* REQUIRED ACTION:
In the entries below, the word "construcción" appears on some lines. Copy each of those lines.

========================================

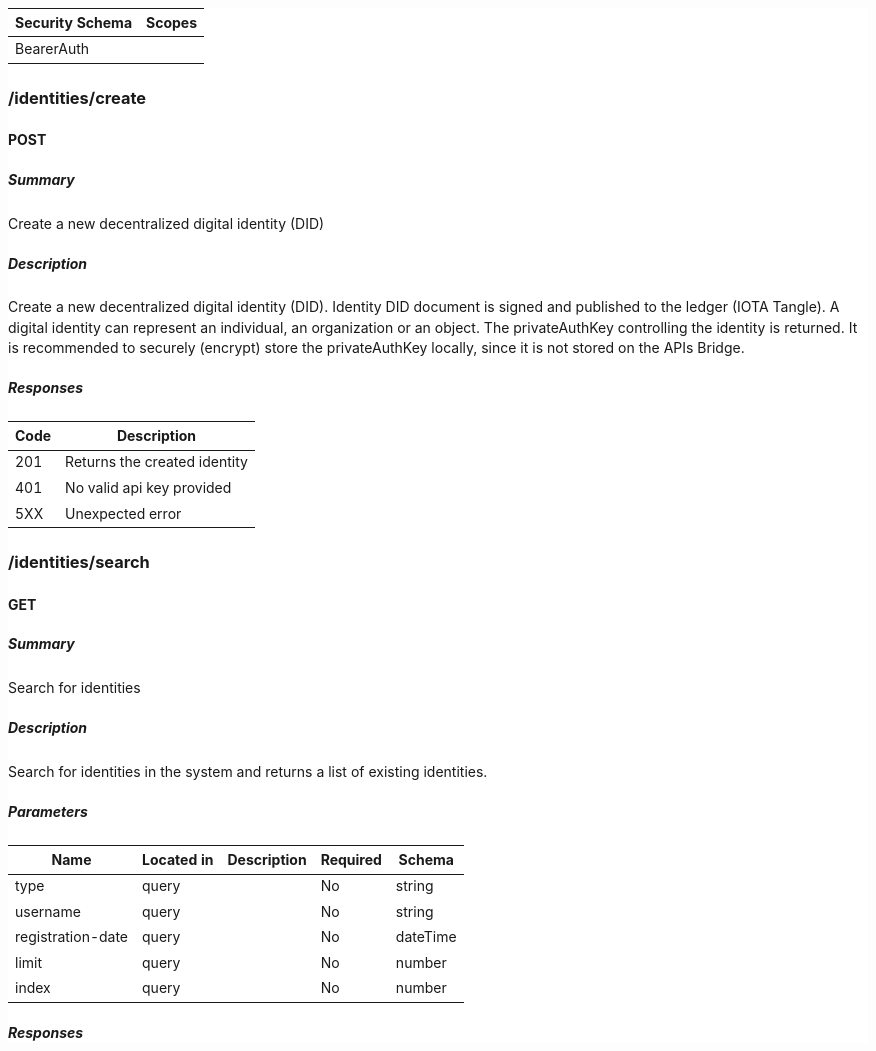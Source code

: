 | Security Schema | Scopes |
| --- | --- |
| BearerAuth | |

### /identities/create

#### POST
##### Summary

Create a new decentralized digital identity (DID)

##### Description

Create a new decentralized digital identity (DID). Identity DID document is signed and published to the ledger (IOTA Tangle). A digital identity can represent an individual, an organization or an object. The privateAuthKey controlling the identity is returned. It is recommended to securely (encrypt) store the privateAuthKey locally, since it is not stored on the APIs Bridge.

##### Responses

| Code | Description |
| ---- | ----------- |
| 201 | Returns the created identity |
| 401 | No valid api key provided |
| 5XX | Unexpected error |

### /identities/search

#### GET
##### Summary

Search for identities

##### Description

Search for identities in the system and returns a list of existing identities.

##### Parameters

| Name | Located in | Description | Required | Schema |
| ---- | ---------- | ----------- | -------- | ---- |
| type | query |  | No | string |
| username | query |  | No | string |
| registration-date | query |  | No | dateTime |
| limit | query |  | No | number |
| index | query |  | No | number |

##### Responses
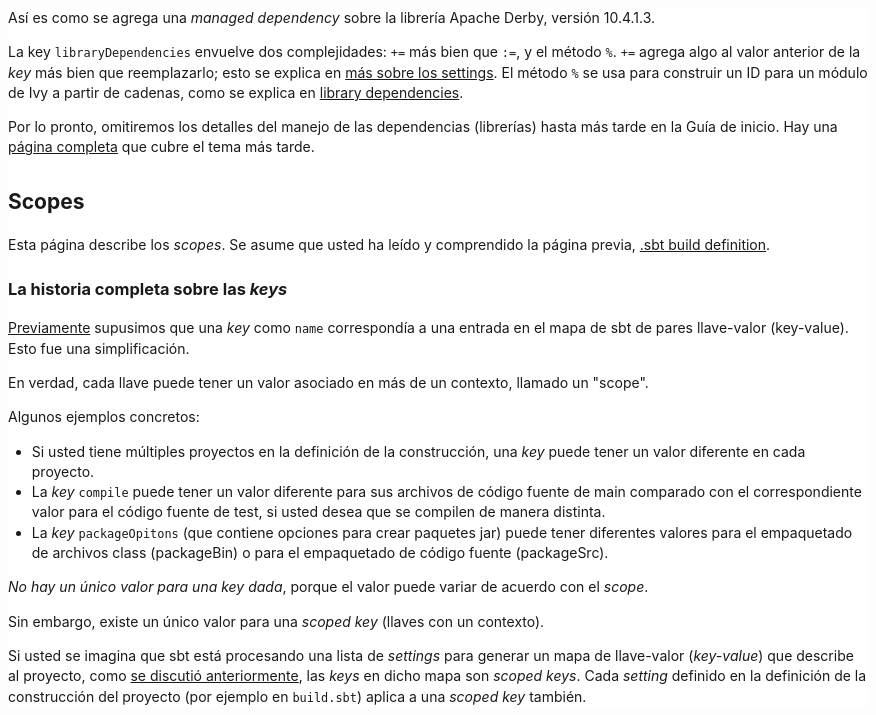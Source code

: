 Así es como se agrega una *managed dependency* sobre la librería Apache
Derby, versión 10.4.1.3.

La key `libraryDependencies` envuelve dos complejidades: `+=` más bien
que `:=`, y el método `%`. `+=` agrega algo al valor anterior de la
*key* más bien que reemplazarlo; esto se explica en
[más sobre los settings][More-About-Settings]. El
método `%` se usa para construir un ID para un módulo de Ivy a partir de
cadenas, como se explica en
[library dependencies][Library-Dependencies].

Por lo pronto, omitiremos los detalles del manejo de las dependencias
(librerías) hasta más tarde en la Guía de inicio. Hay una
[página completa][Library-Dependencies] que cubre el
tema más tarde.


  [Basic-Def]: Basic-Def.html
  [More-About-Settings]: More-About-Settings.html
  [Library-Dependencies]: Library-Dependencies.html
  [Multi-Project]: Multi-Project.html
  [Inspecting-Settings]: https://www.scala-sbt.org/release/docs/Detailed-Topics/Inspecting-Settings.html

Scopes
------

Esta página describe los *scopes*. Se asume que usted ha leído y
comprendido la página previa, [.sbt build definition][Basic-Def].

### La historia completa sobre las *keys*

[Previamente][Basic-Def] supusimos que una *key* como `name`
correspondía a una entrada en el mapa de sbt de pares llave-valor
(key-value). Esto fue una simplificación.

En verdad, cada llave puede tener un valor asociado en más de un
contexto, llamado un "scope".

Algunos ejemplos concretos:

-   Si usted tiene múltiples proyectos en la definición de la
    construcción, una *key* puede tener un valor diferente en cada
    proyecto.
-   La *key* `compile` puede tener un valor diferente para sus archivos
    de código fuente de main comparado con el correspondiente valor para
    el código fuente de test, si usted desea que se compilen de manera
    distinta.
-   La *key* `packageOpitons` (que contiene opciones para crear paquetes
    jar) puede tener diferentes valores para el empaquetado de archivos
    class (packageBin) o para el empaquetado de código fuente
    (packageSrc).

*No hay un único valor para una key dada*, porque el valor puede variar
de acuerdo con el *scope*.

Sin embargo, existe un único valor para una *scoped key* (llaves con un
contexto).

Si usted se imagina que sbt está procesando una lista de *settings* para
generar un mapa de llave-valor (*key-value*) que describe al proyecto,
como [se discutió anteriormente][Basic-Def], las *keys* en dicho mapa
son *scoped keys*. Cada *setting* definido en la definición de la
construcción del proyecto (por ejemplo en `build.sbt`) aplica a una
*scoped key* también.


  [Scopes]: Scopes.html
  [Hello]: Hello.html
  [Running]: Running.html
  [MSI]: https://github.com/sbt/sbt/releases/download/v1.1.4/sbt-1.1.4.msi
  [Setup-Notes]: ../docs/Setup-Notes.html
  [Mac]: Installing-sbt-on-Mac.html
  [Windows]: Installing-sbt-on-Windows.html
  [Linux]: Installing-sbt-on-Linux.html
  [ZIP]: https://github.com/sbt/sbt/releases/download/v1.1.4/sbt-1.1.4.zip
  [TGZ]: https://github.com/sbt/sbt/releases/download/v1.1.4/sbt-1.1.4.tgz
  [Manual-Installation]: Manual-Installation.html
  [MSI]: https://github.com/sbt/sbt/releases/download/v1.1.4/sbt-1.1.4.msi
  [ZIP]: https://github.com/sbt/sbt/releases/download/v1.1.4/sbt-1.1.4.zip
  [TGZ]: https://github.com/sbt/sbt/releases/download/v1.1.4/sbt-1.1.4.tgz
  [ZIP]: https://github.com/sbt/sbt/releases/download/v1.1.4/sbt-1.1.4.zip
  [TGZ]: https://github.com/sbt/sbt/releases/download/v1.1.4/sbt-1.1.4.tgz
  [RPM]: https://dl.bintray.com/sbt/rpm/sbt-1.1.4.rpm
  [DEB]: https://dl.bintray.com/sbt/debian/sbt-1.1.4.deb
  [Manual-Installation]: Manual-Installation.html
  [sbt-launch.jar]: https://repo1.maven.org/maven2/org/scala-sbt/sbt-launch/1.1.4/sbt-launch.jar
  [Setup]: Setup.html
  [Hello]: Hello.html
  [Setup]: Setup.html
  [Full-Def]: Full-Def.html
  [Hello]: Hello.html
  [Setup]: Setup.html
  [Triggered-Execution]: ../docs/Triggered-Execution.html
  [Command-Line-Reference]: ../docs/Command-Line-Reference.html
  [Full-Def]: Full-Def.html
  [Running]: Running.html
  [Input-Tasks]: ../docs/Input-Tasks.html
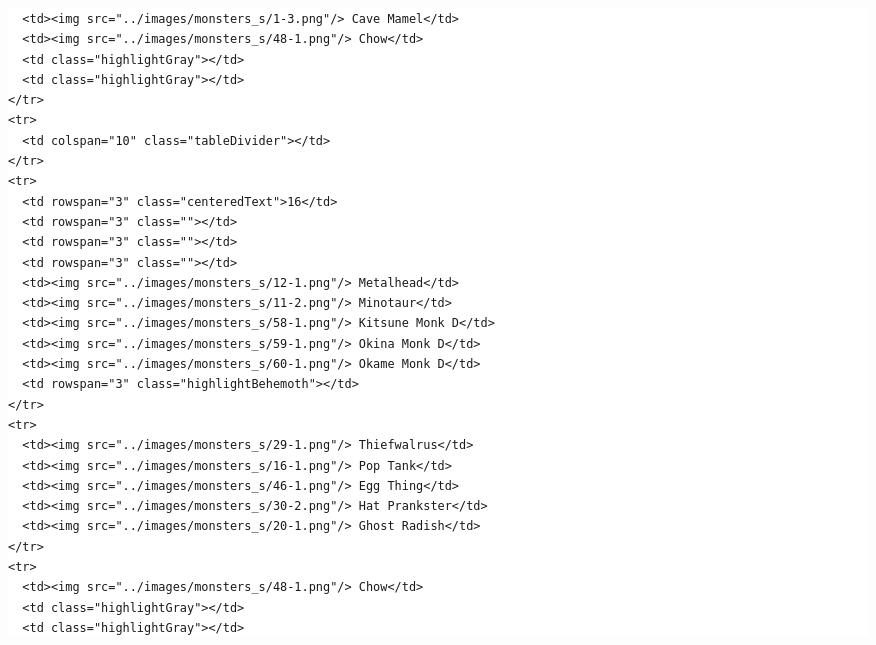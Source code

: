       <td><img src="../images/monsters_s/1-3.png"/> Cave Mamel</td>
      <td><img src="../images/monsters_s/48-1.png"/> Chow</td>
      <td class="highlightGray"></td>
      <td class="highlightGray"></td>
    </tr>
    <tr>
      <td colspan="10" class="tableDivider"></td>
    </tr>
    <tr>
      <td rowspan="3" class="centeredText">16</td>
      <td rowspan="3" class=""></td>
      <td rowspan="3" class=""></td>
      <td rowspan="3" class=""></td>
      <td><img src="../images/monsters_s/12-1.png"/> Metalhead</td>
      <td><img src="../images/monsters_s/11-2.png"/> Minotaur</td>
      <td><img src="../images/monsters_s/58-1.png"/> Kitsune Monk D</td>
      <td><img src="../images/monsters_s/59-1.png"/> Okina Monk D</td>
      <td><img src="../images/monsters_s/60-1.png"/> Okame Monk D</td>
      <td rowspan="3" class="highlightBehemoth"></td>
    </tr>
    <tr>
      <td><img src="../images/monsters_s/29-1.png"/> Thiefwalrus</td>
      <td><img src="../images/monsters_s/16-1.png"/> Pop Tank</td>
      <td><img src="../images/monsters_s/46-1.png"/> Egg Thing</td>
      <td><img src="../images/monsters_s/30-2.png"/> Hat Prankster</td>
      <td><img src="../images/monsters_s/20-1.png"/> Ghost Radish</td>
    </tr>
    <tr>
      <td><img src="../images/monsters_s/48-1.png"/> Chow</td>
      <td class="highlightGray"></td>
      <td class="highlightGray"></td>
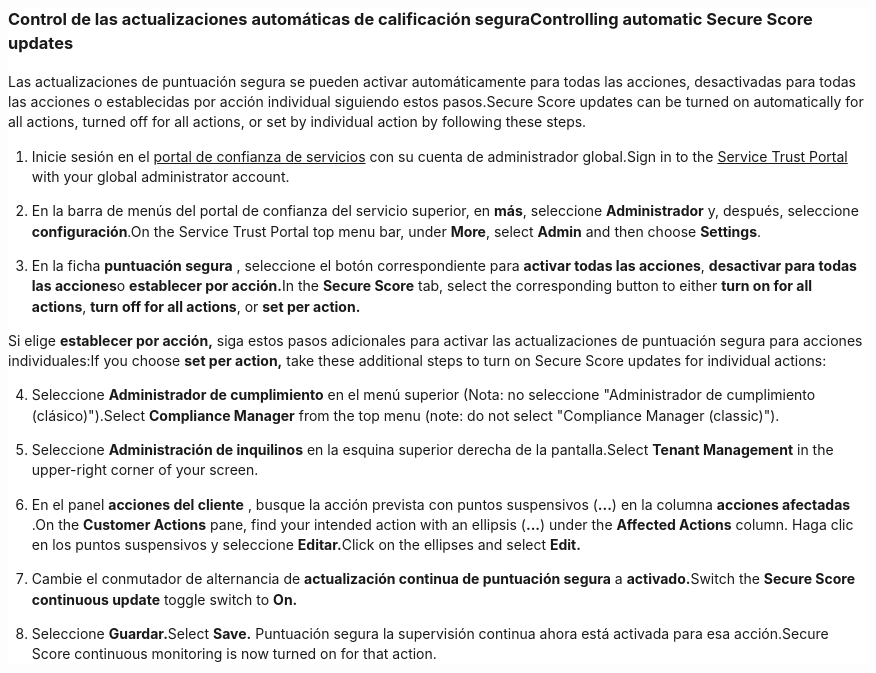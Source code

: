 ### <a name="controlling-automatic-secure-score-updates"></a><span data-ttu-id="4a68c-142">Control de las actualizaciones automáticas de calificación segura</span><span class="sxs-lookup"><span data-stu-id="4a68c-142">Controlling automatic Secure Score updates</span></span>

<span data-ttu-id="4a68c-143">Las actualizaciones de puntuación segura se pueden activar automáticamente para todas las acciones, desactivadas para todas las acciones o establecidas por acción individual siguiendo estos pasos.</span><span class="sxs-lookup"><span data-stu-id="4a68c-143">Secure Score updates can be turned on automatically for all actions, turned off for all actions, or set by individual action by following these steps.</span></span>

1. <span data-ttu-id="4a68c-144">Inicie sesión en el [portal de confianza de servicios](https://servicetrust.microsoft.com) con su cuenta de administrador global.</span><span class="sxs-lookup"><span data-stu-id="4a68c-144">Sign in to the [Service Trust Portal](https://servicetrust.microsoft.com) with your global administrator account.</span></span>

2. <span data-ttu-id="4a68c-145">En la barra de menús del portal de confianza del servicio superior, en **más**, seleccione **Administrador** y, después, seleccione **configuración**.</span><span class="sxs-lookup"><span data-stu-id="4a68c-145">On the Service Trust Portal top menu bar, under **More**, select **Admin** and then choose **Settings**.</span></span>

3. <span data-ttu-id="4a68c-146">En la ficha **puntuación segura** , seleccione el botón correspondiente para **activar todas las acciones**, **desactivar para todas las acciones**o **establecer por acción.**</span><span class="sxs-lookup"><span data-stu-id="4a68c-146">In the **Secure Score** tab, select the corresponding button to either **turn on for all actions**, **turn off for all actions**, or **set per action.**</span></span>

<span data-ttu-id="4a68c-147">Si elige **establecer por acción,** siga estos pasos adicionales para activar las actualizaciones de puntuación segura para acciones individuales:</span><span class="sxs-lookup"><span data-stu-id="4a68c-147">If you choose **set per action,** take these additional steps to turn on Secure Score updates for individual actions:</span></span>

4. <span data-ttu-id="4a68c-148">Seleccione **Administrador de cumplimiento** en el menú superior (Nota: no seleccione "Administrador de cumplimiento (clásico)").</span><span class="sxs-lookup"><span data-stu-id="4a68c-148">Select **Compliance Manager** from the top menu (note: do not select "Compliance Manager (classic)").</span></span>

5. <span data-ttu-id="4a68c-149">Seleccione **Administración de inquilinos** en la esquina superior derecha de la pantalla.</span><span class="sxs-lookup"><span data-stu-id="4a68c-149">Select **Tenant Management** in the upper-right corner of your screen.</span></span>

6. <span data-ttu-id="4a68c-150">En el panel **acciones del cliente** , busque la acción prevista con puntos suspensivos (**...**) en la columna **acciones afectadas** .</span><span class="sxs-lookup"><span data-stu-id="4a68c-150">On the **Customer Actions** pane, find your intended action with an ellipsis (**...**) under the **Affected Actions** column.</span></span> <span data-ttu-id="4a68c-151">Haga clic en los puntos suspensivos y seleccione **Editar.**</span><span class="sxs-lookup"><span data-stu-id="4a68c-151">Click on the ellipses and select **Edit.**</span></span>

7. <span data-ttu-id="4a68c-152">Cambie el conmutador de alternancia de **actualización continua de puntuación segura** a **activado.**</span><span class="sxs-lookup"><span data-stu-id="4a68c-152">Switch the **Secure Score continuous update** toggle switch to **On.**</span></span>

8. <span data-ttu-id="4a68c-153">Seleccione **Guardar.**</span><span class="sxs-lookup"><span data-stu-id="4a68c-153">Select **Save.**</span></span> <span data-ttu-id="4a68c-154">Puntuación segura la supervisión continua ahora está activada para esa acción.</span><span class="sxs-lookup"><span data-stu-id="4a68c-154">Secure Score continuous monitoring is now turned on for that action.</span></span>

========================================

* PROBLEM SOLUTION:
    construcción, una *key* puede tener un valor diferente en cada
construcción del proyecto (por ejemplo en `build.sbt`) aplica a una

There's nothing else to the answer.